In a move that seems to have come straight from 'The X-Files,' the British government recently released a trove of data relating to the U.K.'s response to the possible existence of UFOs. The 25 files and 6,700 pages of data document UFO policy, issues with media outreach, public correspondence, and, of course, reports of UFO sightings from the public.
The Ministry of Defence received more than 10,000 reports of UFOs between 1950 and 2009. The sightings ranged from events that could be easily explained -- aircraft lights, satellites -- to more credible reports from police officers, pilots, and members of the military. Nick Pope, a UFO desk officer from 1991 to 1994, said, "These are probably the most fascinating and bizarre government files ever made available to the public."
The release includes the admission that at least one intelligence official desired to weaponize alien technology. The official is quoted as saying, "If the reports are taken at face value, then devices exist that do not use conventional reaction propulsion systems; they have a very wide range of speeds and are stealthy. I suggest we could use this technology, if it exists." The documents are causing a stir in conspiracy theorist circles as well, or, as Pope put it, "It's been suggested that this release program is disinformation ... and a phrase that you often hear is, 'All the good stuff's been kept back. '"

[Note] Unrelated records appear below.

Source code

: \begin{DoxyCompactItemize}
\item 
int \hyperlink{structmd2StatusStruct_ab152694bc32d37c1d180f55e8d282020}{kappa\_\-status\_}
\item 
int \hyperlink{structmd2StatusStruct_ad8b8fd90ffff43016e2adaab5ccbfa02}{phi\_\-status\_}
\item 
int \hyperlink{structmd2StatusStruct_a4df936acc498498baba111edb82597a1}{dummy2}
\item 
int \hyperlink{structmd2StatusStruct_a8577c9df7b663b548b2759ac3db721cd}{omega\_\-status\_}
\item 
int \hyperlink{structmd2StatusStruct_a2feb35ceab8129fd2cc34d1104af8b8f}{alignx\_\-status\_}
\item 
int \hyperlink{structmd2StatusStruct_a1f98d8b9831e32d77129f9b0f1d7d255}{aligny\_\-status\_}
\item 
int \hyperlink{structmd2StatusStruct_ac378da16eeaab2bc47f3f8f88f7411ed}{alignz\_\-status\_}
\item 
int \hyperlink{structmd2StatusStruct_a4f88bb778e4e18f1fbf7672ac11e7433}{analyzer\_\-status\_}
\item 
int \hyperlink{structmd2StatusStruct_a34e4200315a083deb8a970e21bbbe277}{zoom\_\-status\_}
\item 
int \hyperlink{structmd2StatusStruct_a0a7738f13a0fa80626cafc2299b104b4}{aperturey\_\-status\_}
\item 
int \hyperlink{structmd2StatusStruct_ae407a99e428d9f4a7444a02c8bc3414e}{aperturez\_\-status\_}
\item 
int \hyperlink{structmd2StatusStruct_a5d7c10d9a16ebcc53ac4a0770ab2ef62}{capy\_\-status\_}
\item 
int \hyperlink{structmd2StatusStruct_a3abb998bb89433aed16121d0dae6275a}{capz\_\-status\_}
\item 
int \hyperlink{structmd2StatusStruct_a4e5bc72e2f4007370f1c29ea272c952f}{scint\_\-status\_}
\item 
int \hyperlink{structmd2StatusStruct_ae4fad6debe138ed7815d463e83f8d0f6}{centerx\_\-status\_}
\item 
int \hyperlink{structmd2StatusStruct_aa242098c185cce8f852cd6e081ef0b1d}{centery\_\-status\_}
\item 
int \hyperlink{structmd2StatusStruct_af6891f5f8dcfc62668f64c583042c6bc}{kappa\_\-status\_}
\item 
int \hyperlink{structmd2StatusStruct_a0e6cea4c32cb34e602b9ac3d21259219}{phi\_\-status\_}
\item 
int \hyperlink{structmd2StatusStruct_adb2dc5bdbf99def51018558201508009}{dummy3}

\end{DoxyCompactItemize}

Ever wonder how zoo animals find mates? Well, it's not much different from how many humans do: through online dating sites. These pairings, however, are all about potential offspring. In 1981, zoos in the U.S. set up a 'Species Survival Plan' to reduce the practice of trapping animals for displays. This database serves as a virtual matchmaking service for zoos that are looking to breed particular animals. Zoo officials can look at each animal's personality, diet, geography, and temperament, all of which are listed in the database. The Oakland Zoo has used this method with great success, matching a 12-year-old male river otter with a 5-year-old female otter that came from Massachusetts. The two are now proud parents of five baby otters.